Later when Mahatma Gandhi was selected by the Indian National Congress as their sole delegate to the Round Table Conference, Bose had unreservedly criticized the decision. He was of the opinion that a sufficiently big delegation with capable and intellectual leaders including Gandhi should have been sent and it should have been mainly used for the cause of propaganda abroad for Indian independence. Subsequently when the Communal Award was announced on 17 August 1932, Bose was also a caustic critic of its provision of separate electorates for Harijans or depressed classes. But he could not gulp the act of fasting by Gandhi in protest against it, which unexpected development he characterized as "complete sidetracking of the civil disobedience movement in the country." The fast of Mahatma Gandhi which started on 20 September 1932 finally ended with the coming down of the Hindu leaders of the Congress, Hindu Mahasabha, etc., as also Ambedkar to make a pact with Gandhi by way of Poona Agreement dated 24 September 1932. To his shock Bose noted that while the Communal Award provided 71 seats in the Provincial Legislatures for the depressed classes, the Poona Agreement had provided 148 and as for as Bengal was concerned the Hindus (other than scheduled castes) who had already been unjustly treated in the Award sorely felt that further injustice has been done to them by this Communal Award because in Bengal the depressed classes are not significant in numbers. Bose was not happy either with the role of Ambedkar about whom he caustically commented: "In 1930 and after, Dr. Ambedkar has had leadership thrust upon him by a benign British Government, because his services were necessary to embarrass the nationalist leaders." He noted that Ambedkar had himself approached Gandhi at the Round Table Conference in London with the proposal of a certain number of reserved seats for the depressed classes on the basis of common electorate which was rejected by Gandhi at that time. But when the Communal Award was made making provision for separate electorates for the depressed classes, Ambedkar took full advantage of it and exacted the maximum possible reserved seats from Gandhi to come to a Pact. However, Bose did also note that the most important result of the 'epic fast' was to give a powerful impetus to the movement for the eradication of untouchability.

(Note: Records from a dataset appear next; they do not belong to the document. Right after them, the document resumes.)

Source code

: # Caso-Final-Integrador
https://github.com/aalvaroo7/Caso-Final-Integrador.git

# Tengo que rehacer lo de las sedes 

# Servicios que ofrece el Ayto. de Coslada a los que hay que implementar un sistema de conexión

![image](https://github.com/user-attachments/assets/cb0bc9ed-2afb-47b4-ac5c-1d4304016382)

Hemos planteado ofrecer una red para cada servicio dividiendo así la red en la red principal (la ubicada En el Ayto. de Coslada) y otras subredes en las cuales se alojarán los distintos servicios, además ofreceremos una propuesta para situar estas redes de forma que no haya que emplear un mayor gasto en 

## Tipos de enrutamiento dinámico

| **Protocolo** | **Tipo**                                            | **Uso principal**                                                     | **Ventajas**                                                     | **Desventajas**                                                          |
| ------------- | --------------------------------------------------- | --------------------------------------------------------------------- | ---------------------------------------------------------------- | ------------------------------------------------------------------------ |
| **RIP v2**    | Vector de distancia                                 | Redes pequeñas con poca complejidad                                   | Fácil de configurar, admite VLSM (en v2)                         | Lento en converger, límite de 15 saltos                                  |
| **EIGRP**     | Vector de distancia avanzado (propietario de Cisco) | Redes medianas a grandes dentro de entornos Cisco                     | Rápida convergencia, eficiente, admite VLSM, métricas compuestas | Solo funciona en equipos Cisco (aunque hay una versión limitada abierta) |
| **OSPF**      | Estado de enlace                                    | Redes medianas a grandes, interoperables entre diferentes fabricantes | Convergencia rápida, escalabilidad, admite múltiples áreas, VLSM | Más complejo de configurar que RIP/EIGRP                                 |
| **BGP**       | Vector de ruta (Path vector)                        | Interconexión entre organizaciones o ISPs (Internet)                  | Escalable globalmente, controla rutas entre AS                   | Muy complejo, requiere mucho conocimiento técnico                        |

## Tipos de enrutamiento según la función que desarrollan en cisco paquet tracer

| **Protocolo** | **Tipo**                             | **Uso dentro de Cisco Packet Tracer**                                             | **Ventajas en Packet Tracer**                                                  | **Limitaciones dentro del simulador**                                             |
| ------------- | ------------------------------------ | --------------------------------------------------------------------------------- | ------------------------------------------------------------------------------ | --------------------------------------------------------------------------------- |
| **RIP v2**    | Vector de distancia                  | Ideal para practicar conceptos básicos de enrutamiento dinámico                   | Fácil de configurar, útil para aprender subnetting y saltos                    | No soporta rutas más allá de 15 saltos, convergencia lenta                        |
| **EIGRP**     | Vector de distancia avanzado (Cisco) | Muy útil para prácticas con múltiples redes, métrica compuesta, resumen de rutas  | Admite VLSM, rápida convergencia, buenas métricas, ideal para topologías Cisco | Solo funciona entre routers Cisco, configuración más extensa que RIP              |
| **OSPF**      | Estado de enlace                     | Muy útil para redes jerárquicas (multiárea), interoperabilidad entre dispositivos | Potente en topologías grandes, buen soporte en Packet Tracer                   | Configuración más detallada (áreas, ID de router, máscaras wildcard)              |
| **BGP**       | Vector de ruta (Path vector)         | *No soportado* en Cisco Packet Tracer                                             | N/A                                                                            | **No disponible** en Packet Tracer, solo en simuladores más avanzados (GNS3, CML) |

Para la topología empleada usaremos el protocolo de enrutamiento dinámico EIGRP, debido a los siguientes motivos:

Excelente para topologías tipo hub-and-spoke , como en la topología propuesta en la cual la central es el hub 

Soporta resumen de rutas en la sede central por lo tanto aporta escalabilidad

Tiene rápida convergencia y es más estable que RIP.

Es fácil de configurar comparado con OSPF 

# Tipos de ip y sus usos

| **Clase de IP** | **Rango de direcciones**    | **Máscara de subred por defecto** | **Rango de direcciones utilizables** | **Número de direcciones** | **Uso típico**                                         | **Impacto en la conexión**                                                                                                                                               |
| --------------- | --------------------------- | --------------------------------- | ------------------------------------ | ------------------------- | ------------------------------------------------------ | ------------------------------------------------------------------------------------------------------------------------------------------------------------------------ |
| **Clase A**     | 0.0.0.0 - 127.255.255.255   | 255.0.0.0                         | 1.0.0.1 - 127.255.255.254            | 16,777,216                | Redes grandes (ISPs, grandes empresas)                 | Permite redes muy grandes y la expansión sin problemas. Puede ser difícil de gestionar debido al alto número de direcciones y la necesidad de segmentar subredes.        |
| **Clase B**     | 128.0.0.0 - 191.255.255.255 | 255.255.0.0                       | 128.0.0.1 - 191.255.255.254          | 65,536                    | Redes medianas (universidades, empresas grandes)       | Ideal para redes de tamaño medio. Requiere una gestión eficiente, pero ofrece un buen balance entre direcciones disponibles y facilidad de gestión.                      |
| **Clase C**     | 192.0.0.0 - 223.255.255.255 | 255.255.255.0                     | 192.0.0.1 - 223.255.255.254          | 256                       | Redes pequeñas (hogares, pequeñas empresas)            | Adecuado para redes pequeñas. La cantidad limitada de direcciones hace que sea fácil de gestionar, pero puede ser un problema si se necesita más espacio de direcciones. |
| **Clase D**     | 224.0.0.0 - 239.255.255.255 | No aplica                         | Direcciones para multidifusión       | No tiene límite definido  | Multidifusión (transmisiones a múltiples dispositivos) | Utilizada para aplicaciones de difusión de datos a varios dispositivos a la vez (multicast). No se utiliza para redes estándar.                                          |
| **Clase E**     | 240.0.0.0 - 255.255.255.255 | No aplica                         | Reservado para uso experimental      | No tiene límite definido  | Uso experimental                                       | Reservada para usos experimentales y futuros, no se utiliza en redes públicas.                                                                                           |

Along with Vithal Bhai Patel, the illustrious Speaker of the Central Legislative Assembly, Bose gave a statement to the press from Europe condemning the way of conduct of the Civil Disobedience movement and its final withdrawal by Gandhi. It is noteworthy that as regards none of the major movements led by Gandhi, Bose was in agreement with him on the strategy and tactics adopted by Gandhi to conduct those movements. Bose spent his time in 1933–1936 in Europe for health reasons as also for doing propaganda for the cause of Indian Independence and for exploring the possibility of utilizing the League of Nations for advancing the cause of India's freedom. It would be worthwhile here to quote in extenso from Bose himself: "Between 1933 and 1936, the writer [Subhas] toured practically the whole of Europe outside Russia and studied at first hand the conditions of post-Versailles Europe. He was several times in Italy and in Germany, and in Rome he was received by Signor Mussolini on several occasions. He studied on one hand, the growth of the new forces that were ultimately to challenge the old order that had been set up by the Treaty of Versailles–and on the other, he studied the League of Nations which symbolized that old order. …… In may countries in Europe, he was able to rouse interest in India and to help in founding organizations for developing contact with India. The tour concluded with the visit to Ireland, where he had met President de Valera and other Ministers of his Government, as well as the leaders of the republican movement. …… During his stay in Europe, the writer was everywhere watched and followed by the agents of the British Government who tried their best to prevent his making contacts with different governments and with important personalities in different countries. In Fascist or pro-Fascist countries, the British agents tried to paint him as a Communist. In Socialist or democratic countries, on the other hand, they tried to describe him as a Fascist. In spite of these obstacles, however, he was able to do useful propaganda for India and rouse sympathy for the Indian freedom movement in several countries of Europe."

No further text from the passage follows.